In a primary care setting, the qSOFA score of more than 2 can be used reliably to refer patients for admission and intensive care as they are likely to need longer hospital stay and can have worse outcomes.
由于缺乏有效的脓毒症预测评估工具,基层医疗中脓毒症患者的转诊往往会延迟。快速脓毒症相关器官功能衰竭评估评分(qSOFA)可用于此类情况以改善患者预后。
评估qSOFA评分预测疑似感染患者不良结局的预后准确性,并将其与全身炎症反应综合征(SIRS)和序贯器官衰竭评估评分(SOFA)进行比较。

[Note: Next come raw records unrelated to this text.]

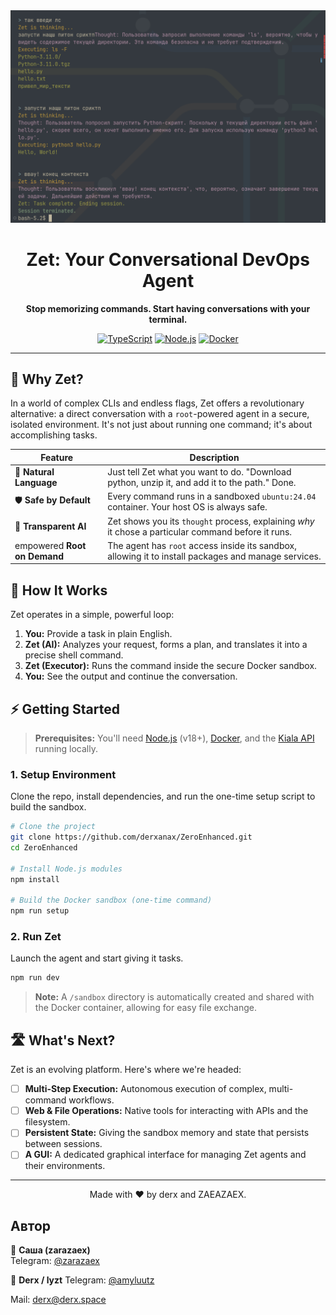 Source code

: <div align="center">
  <img src="ZET.png" alt="Zet Terminal in Action" width="700"/>
  <h1>Zet: Your Conversational DevOps Agent</h1>
  <p><strong>Stop memorizing commands. Start having conversations with your terminal.</strong></p>
  <p>
    <a href="#"><img src="https://img.shields.io/badge/TypeScript-3178C6?style=for-the-badge&logo=typescript&logoColor=white" alt="TypeScript"></a>
    <a href="#"><img src="https://img.shields.io/badge/Node.js-339933?style=for-the-badge&logo=nodedotjs&logoColor=white" alt="Node.js"></a>
    <a href="#"><img src="https://img.shields.io/badge/Docker-2496ED?style=for-the-badge&logo=docker&logoColor=white" alt="Docker"></a>
  </p>
</div>

---

## 🤔 Why Zet?

In a world of complex CLIs and endless flags, Zet offers a revolutionary alternative: a direct conversation with a `root`-powered agent in a secure, isolated environment. It's not just about running one command; it's about accomplishing tasks.

| Feature                 | Description                                                                                             |
| ----------------------- | ------------------------------------------------------------------------------------------------------- |
| 💬 **Natural Language** | Just tell Zet what you want to do. "Download python, unzip it, and add it to the path." Done.            |
| 🛡️ **Safe by Default** | Every command runs in a sandboxed `ubuntu:24.04` container. Your host OS is always safe.                |
| 🧠 **Transparent AI**   | Zet shows you its `thought` process, explaining *why* it chose a particular command before it runs.       |
|  empowered **Root on Demand**      | The agent has `root` access inside its sandbox, allowing it to install packages and manage services. |

## 🚀 How It Works

Zet operates in a simple, powerful loop:

1.  **You:** Provide a task in plain English.
2.  **Zet (AI):** Analyzes your request, forms a plan, and translates it into a precise shell command.
3.  **Zet (Executor):** Runs the command inside the secure Docker sandbox.
4.  **You:** See the output and continue the conversation.

## ⚡️ Getting Started

> **Prerequisites:** You'll need [Node.js](https://nodejs.org/) (v18+), [Docker](https://www.docker.com/), and the [Kiala API](https://github.com/derxanax/Kiala-api-qwen) running locally.

### 1. Setup Environment

Clone the repo, install dependencies, and run the one-time setup script to build the sandbox.

```bash
# Clone the project
git clone https://github.com/derxanax/ZeroEnhanced.git
cd ZeroEnhanced

# Install Node.js modules
npm install

# Build the Docker sandbox (one-time command)
npm run setup
```

### 2. Run Zet

Launch the agent and start giving it tasks.

```bash
npm run dev
```

> **Note:** A `/sandbox` directory is automatically created and shared with the Docker container, allowing for easy file exchange.

## 🛣️ What's Next?

Zet is an evolving platform. Here's where we're headed:

- [ ] **Multi-Step Execution:** Autonomous execution of complex, multi-command workflows.
- [ ] **Web & File Operations:** Native tools for interacting with APIs and the filesystem.
- [ ] **Persistent State:** Giving the sandbox memory and state that persists between sessions.
- [ ] **A GUI:** A dedicated graphical interface for managing Zet agents and their environments.

---
<p align="center">Made with ❤️ by derx and ZAEAZAEX.</p>

## Автор

👤 **Саша (zarazaex)**  
Telegram: [@zarazaex](https://t.me/zarazaex)

👤 **Derx / lyzt** 
Telegram: [@amyluutz](https://t.me/amyluutz)

Mail: derx@derx.space
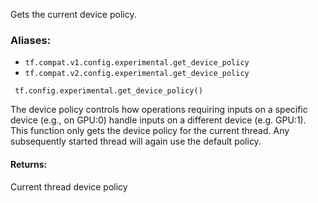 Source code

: Gets the current device policy.
### Aliases:
- `tf.compat.v1.config.experimental.get_device_policy`
- `tf.compat.v2.config.experimental.get_device_policy`

```
 tf.config.experimental.get_device_policy()
```
The device policy controls how operations requiring inputs on a specific device (e.g., on GPU:0) handle inputs on a different device (e.g. GPU:1).
This function only gets the device policy for the current thread. Any subsequently started thread will again use the default policy.
#### Returns:
Current thread device policy
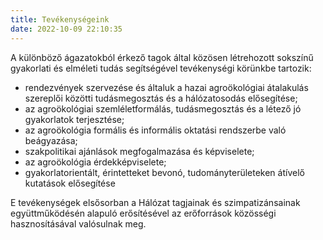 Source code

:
 ```yaml
---
title: Tevékenységeink
date: 2022-10-09 22:10:35
---
```

A különböző ágazatokból érkező tagok által közösen létrehozott sokszínű gyakorlati és elméleti tudás segítségével tevékenységi körünkbe tartozik:

  - rendezvények szervezése és általuk a hazai agroökológiai átalakulás szereplői közötti tudásmegosztás és a hálózatosodás elősegítése;
  - az agroökológiai szemléletformálás, tudásmegosztás és a létező jó gyakorlatok terjesztése;
  - az agroökológia formális és informális oktatási rendszerbe való beágyazása;
  - szakpolitikai ajánlások megfogalmazása és képviselete;
  - az agroökológia érdekképviselete;
  - gyakorlatorientált, érintetteket bevonó, tudományterületeken átívelő kutatások elősegítése

E tevékenységek elsősorban a Hálózat tagjainak és szimpatizánsainak együttműködésén alapuló erősítésével az erőforrások közösségi hasznosításával valósulnak meg.


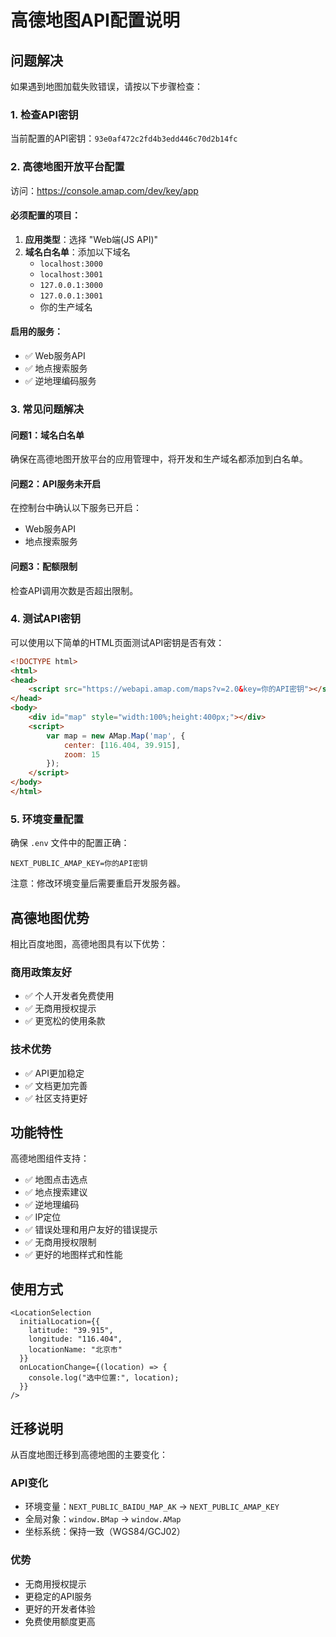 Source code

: # 高德地图API配置说明

## 问题解决

如果遇到地图加载失败错误，请按以下步骤检查：

### 1. 检查API密钥
当前配置的API密钥：`93e0af472c2fd4b3edd446c70d2b14fc`

### 2. 高德地图开放平台配置
访问：https://console.amap.com/dev/key/app

#### 必须配置的项目：
1. **应用类型**：选择 "Web端(JS API)"
2. **域名白名单**：添加以下域名
   - `localhost:3000`
   - `localhost:3001`
   - `127.0.0.1:3000`
   - `127.0.0.1:3001`
   - 你的生产域名

#### 启用的服务：
- ✅ Web服务API
- ✅ 地点搜索服务
- ✅ 逆地理编码服务

### 3. 常见问题解决

#### 问题1：域名白名单
确保在高德地图开放平台的应用管理中，将开发和生产域名都添加到白名单。

#### 问题2：API服务未开启
在控制台中确认以下服务已开启：
- Web服务API
- 地点搜索服务

#### 问题3：配额限制
检查API调用次数是否超出限制。

### 4. 测试API密钥
可以使用以下简单的HTML页面测试API密钥是否有效：

```html
<!DOCTYPE html>
<html>
<head>
    <script src="https://webapi.amap.com/maps?v=2.0&key=你的API密钥"></script>
</head>
<body>
    <div id="map" style="width:100%;height:400px;"></div>
    <script>
        var map = new AMap.Map('map', {
            center: [116.404, 39.915],
            zoom: 15
        });
    </script>
</body>
</html>
```

### 5. 环境变量配置
确保 `.env` 文件中的配置正确：
```
NEXT_PUBLIC_AMAP_KEY=你的API密钥
```

注意：修改环境变量后需要重启开发服务器。

## 高德地图优势

相比百度地图，高德地图具有以下优势：

### 商用政策友好
- ✅ 个人开发者免费使用
- ✅ 无商用授权提示
- ✅ 更宽松的使用条款

### 技术优势
- ✅ API更加稳定
- ✅ 文档更加完善
- ✅ 社区支持更好

## 功能特性

高德地图组件支持：
- ✅ 地图点击选点
- ✅ 地点搜索建议
- ✅ 逆地理编码
- ✅ IP定位
- ✅ 错误处理和用户友好的错误提示
- ✅ 无商用授权限制
- ✅ 更好的地图样式和性能

## 使用方式

```tsx
<LocationSelection
  initialLocation={{
    latitude: "39.915",
    longitude: "116.404",
    locationName: "北京市"
  }}
  onLocationChange={(location) => {
    console.log("选中位置:", location);
  }}
/>
```

## 迁移说明

从百度地图迁移到高德地图的主要变化：

### API变化
- 环境变量：`NEXT_PUBLIC_BAIDU_MAP_AK` → `NEXT_PUBLIC_AMAP_KEY`
- 全局对象：`window.BMap` → `window.AMap`
- 坐标系统：保持一致（WGS84/GCJ02）

### 优势
- 无商用授权提示
- 更稳定的API服务
- 更好的开发者体验
- 免费使用额度更高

本研究纳入了一年内入住内科急诊病房的180例疑似感染患者。主要结局是死亡和/或入住重症监护病房超过3天的综合结局。次要结局是重症监护病房住院时间、血管活性药物使用时间和机械通气时间。
本研究采用SPSS 19.0版进行描述性统计。
180例参与者中,54例入院时qSOFA评分为2,52例参与者SIRS评分为2。qSOFA评分在预测死亡率以及死亡和延长重症监护病房住院时间的综合结局方面具有最高的曲线下面积(分别为0.740和0.835)。对于死亡和重症监护病房住院时间>3天的综合结局,qSOFA评分的敏感性为75%,特异性为82%。阳性似然比为4.17。
在基层医疗环境中,qSOFA评分大于2可可靠地用于转诊患者入院和进行重症监护,因为他们可能需要更长的住院时间且预后可能更差。